Expresses shock to Sanders that he would agree to these provisions for which Big Tech corporations have long lobbied, which would displace American workers and reduce American wages, especially for African-American, Hispanic, and female workers seeking to enter Science, Technology, Engineering, and Math (STEM) fields.
WASHINGTON—United States Senator Bill Hagerty (R-TN) has written a “Dear Colleague” letter to Senator Bernie Sanders (I-VT), the Chairman of the Senate Budget Committee and author of the Democrats’ radical tax-and-spend package, seeking an explanation concerning several radical immigration provisions that benefit Big Tech corporations to the detriment of American workers.
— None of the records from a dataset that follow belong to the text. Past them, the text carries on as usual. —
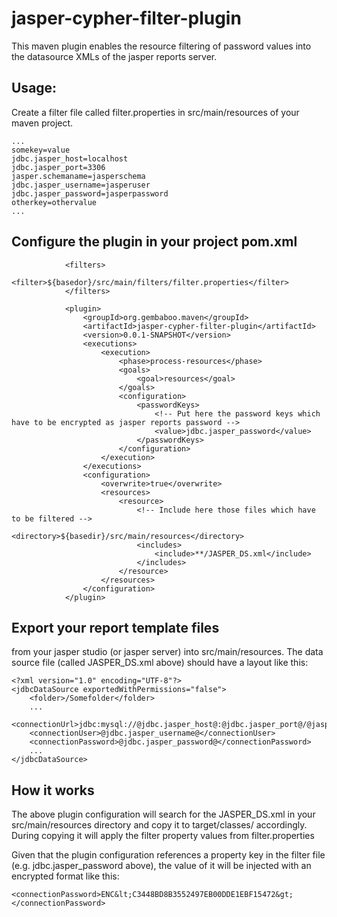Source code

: # jasper-cypher-filter-plugin

This maven plugin enables the resource filtering of password values into the datasource XMLs of the jasper reports server.

## Usage: 

Create a filter file called filter.properties in src/main/resources of your maven project.
```
...
somekey=value
jdbc.jasper_host=localhost
jdbc.jasper_port=3306
jasper.schemaname=jasperschema
jdbc.jasper_username=jasperuser
jdbc.jasper_password=jasperpassword
otherkey=othervalue
...
```

## Configure the plugin in your project pom.xml
```
            <filters>
              <filter>${basedor}/src/main/filters/filter.properties</filter>
            </filters>
    
            <plugin>
                <groupId>org.gembaboo.maven</groupId>
                <artifactId>jasper-cypher-filter-plugin</artifactId>
                <version>0.0.1-SNAPSHOT</version>
                <executions>
                    <execution>
                        <phase>process-resources</phase>
                        <goals>
                            <goal>resources</goal>
                        </goals>
                        <configuration>
                            <passwordKeys>
                                <!-- Put here the password keys which have to be encrypted as jasper reports password -->
                                <value>jdbc.jasper_password</value>
                            </passwordKeys>
                        </configuration>
                    </execution>
                </executions>
                <configuration>
                    <overwrite>true</overwrite>
                    <resources>
                        <resource>
                            <!-- Include here those files which have to be filtered -->
                            <directory>${basedir}/src/main/resources</directory>
                            <includes>
                                <include>**/JASPER_DS.xml</include>
                            </includes>
                        </resource>
                    </resources>
                </configuration>
            </plugin>
```

## Export your report template files 
from your jasper studio (or jasper server) into src/main/resources. The data source file (called JASPER_DS.xml above) should have a layout like this:

```
<?xml version="1.0" encoding="UTF-8"?>
<jdbcDataSource exportedWithPermissions="false">
    <folder>/Somefolder</folder>
    ...
    <connectionUrl>jdbc:mysql://@jdbc.jasper_host@:@jdbc.jasper_port@/@jasper.schemaname@</connectionUrl>
    <connectionUser>@jdbc.jasper_username@</connectionUser>
    <connectionPassword>@jdbc.jasper_password@</connectionPassword>
    ...
</jdbcDataSource>
```


## How it works

The above plugin configuration will search for the JASPER_DS.xml in your src/main/resources directory and copy it to
target/classes/ accordingly. During copying it will apply the filter property values from filter.properties

Given that the plugin configuration references a property key in the filter file (e.g. jdbc.jasper_password above), the
value of it will be injected with an encrypted format like this:

```
<connectionPassword>ENC&lt;C3448BD8B3552497EB00DDE1EBF15472&gt;</connectionPassword>
```
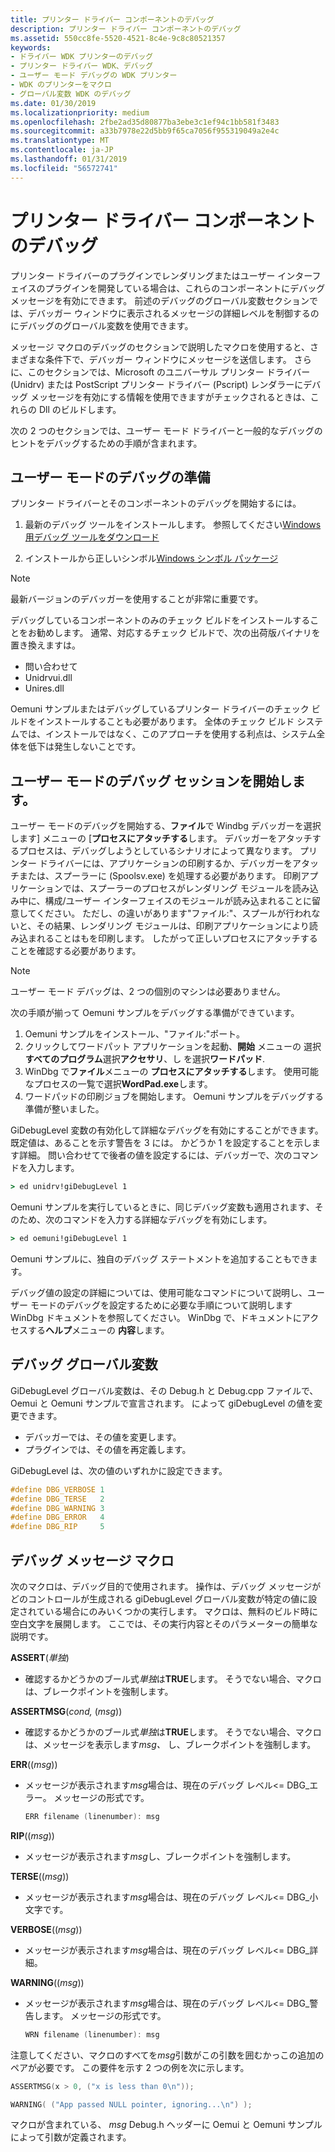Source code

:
 ```yaml
---
title: プリンター ドライバー コンポーネントのデバッグ
description: プリンター ドライバー コンポーネントのデバッグ
ms.assetid: 550cc8fe-5520-4521-8c4e-9c8c80521357
keywords:
- ドライバー WDK プリンターのデバッグ
- プリンター ドライバー WDK、デバッグ
- ユーザー モード デバッグの WDK プリンター
- WDK のプリンターをマクロ
- グローバル変数 WDK のデバッグ
ms.date: 01/30/2019
ms.localizationpriority: medium
ms.openlocfilehash: 2fbe2ad35d80877ba3ebe3c1ef94c1bb581f3483
ms.sourcegitcommit: a33b7978e22d5bb9f65ca7056f955319049a2e4c
ms.translationtype: MT
ms.contentlocale: ja-JP
ms.lasthandoff: 01/31/2019
ms.locfileid: "56572741"
---
```

# <a name="debugging-printer-driver-components"></a>プリンター ドライバー コンポーネントのデバッグ

プリンター ドライバーのプラグインでレンダリングまたはユーザー インターフェイスのプラグインを開発している場合は、これらのコンポーネントにデバッグ メッセージを有効にできます。 前述のデバッグのグローバル変数セクションでは、デバッガー ウィンドウに表示されるメッセージの詳細レベルを制御するのにデバッグのグローバル変数を使用できます。

メッセージ マクロのデバッグのセクションで説明したマクロを使用すると、さまざまな条件下で、デバッガー ウィンドウにメッセージを送信します。 さらに、このセクションでは、Microsoft のユニバーサル プリンター ドライバー (Unidrv) または PostScript プリンター ドライバー (Pscript) レンダラーにデバッグ メッセージを有効にする情報を使用できますがチェックされるときは、これらの Dll のビルドします。

次の 2 つのセクションでは、ユーザー モード ドライバーと一般的なデバッグのヒントをデバッグするための手順が含まれます。

## <a name="preparing-for-user-mode-debugging"></a>ユーザー モードのデバッグの準備

プリンター ドライバーとそのコンポーネントのデバッグを開始するには。

1. 最新のデバッグ ツールをインストールします。 参照してください[Windows 用デバッグ ツールをダウンロード](https://docs.microsoft.com/windows-hardware/drivers/debugger/debugger-download-tools)

1. インストールから正しいシンボル[Windows シンボル パッケージ](https://docs.microsoft.com/windows-hardware/drivers/debugger/debugger-download-symbols)

> [!NOTE]
> 最新バージョンのデバッガーを使用することが非常に重要です。

デバッグしているコンポーネントのみのチェック ビルドをインストールすることをお勧めします。 通常、対応するチェック ビルドで、次の出荷版バイナリを置き換えますは。

- 問い合わせて
- Unidrvui.dll
- Unires.dll

Oemuni サンプルまたはデバッグしているプリンター ドライバーのチェック ビルドをインストールすることも必要があります。 全体のチェック ビルド システムでは、インストールではなく、このアプローチを使用する利点は、システム全体を低下は発生しないことです。

## <a name="starting-a-user-mode-debugging-session"></a>ユーザー モードのデバッグ セッションを開始します。

ユーザー モードのデバッグを開始する、**ファイル**で Windbg デバッガーを選択します] メニューの [**プロセスにアタッチする**します。 デバッガーをアタッチするプロセスは、デバッグしようとしているシナリオによって異なります。 プリンター ドライバーには、アプリケーションの印刷するか、デバッガーをアタッチまたは、スプーラーに (Spoolsv.exe) を処理する必要があります。 印刷アプリケーションでは、スプーラーのプロセスがレンダリング モジュールを読み込み中に、構成/ユーザー インターフェイスのモジュールが読み込まれることに留意してください。 ただし、の違いがあります"ファイル:"、スプールが行われないと、その結果、レンダリング モジュールは、印刷アプリケーションにより読み込まれることはもを印刷します。 したがって正しいプロセスにアタッチすることを確認する必要があります。

> [!NOTE]
> ユーザー モード デバッグは、2 つの個別のマシンは必要ありません。

次の手順が揃って Oemuni サンプルをデバッグする準備ができています。

1. Oemuni サンプルをインストール、"ファイル:"ポート。
1. クリックしてワードパット アプリケーションを起動、**開始** メニューの 選択**すべてのプログラム**選択**アクセサリ**、し を選択**ワードパッド**.
1. WinDbg で**ファイル**メニューの **プロセスにアタッチする**します。 使用可能なプロセスの一覧で選択**WordPad.exe**します。
1. ワードパッドの印刷ジョブを開始します。 Oemuni サンプルをデバッグする準備が整いました。

GiDebugLevel 変数の有効化して詳細なデバッグを有効にすることができます。 既定値は、あることを示す警告を 3 には。 かどうか 1 を設定することを示します詳細。 問い合わせてで後者の値を設定するには、デバッガーで、次のコマンドを入力します。

```cmd
> ed unidrv!giDebugLevel 1
```

Oemuni サンプルを実行しているときに、同じデバッグ変数も適用されます、そのため、次のコマンドを入力する詳細なデバッグを有効にします。

```cmd
> ed oemuni!giDebugLevel 1
```

Oemuni サンプルに、独自のデバッグ ステートメントを追加することもできます。

デバッグ値の設定の詳細については、使用可能なコマンドについて説明し、ユーザー モードのデバッグを設定するために必要な手順について説明します WinDbg ドキュメントを参照してください。 WinDbg で、ドキュメントにアクセスする**ヘルプ**メニューの **内容**します。

## <a name="global-debug-variable"></a>デバッグ グローバル変数

GiDebugLevel グローバル変数は、その Debug.h と Debug.cpp ファイルで、Oemui と Oemuni サンプルで宣言されます。 によって giDebugLevel の値を変更できます。

- デバッガーでは、その値を変更します。
- プラグインでは、その値を再定義します。

GiDebugLevel は、次の値のいずれかに設定できます。

```cpp
#define DBG_VERBOSE 1
#define DBG_TERSE   2
#define DBG_WARNING 3
#define DBG_ERROR   4
#define DBG_RIP     5
```

## <a name="debug-message-macros"></a>デバッグ メッセージ マクロ

次のマクロは、デバッグ目的で使用されます。 操作は、デバッグ メッセージがどのコントロールが生成される giDebugLevel グローバル変数が特定の値に設定されている場合にのみいくつかの実行します。 マクロは、無料のビルド時に空白文字を展開します。 ここでは、その実行内容とそのパラメーターの簡単な説明です。

**ASSERT**(*単独*)

- 確認するかどうかのブール式*単独*は**TRUE**します。 そうでない場合、マクロは、ブレークポイントを強制します。

**ASSERTMSG**(*cond,* (*msg*))

- 確認するかどうかのブール式*単独*は**TRUE**します。 そうでない場合、マクロは、メッセージを表示します*msg、* し、ブレークポイントを強制します。

**ERR**((*msg*))

- メッセージが表示されます*msg*場合は、現在のデバッグ レベル&lt;= DBG\_エラー。 メッセージの形式です。

    ```cpp
    ERR filename (linenumber): msg
    ```

**RIP**((*msg*))

- メッセージが表示されます*msg*し、ブレークポイントを強制します。

**TERSE**((*msg*))

- メッセージが表示されます*msg*場合は、現在のデバッグ レベル&lt;= DBG\_小文字です。

**VERBOSE**((*msg*))

- メッセージが表示されます*msg*場合は、現在のデバッグ レベル&lt;= DBG\_詳細。

**WARNING**((*msg*))

- メッセージが表示されます*msg*場合は、現在のデバッグ レベル&lt;= DBG\_警告します。 メッセージの形式です。

    ```cpp
    WRN filename (linenumber): msg
    ```

注意してください、マクロのすべてを*msg*引数がこの引数を囲むかっこの追加のペアが必要です。 この要件を示す 2 つの例を次に示します。

```cpp
ASSERTMSG(x > 0, ("x is less than 0\n"));
```

```cpp
WARNING( ("App passed NULL pointer, ignoring...\n") );
```

マクロが含まれている、 *msg* Debug.h ヘッダーに Oemui と Oemuni サンプルによって引数が定義されます。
Hagerty pointed out that the bill eliminates numerical limits on the annual allotment of green cards for foreign workers that exist to protect American workers. This provision would benefit America’s largest and most powerful tech corporations by allowing them—for a small fee—to purchase an unlimited supply of cheaper foreign labor, which not only reduces job opportunities for Americans but reduces wages by increasing the labor supply.
“These provisions will allow Facebook, Microsoft, Google, and numerous other technology companies across America to employ a functionally limitless supply of cheaper foreign labor in place of willing, able, and qualified American workers. It will also mean American workers currently employed by these companies will be far less likely to see wage gains or increased compensation because employers will have the leverage to easily replace them at less cost with workers imported from overseas,” Senator Hagerty wrote.
Hagerty reminded Sanders that such provisions fly in the face of his longstanding position that importing unlimited foreign labor is bad for American workers, as well as Democrats’ claim that this big-government-socialism legislation is designed to benefit Americans.
“Despite our disagreements on a number of policy issues, I cannot imagine that, based on your career’s work, you could countenance the provision contained in the House bill, which amounts to an enormous corporate-special-interest giveaway. I am sure you must agree that the key to America’s greatness is the strength of its middle class and that a provision that will allow America’s richest billionaires to profit while blocking our most vulnerable citizens’ pathway to the American middle class must be rejected,” Senator Hagerty concluded.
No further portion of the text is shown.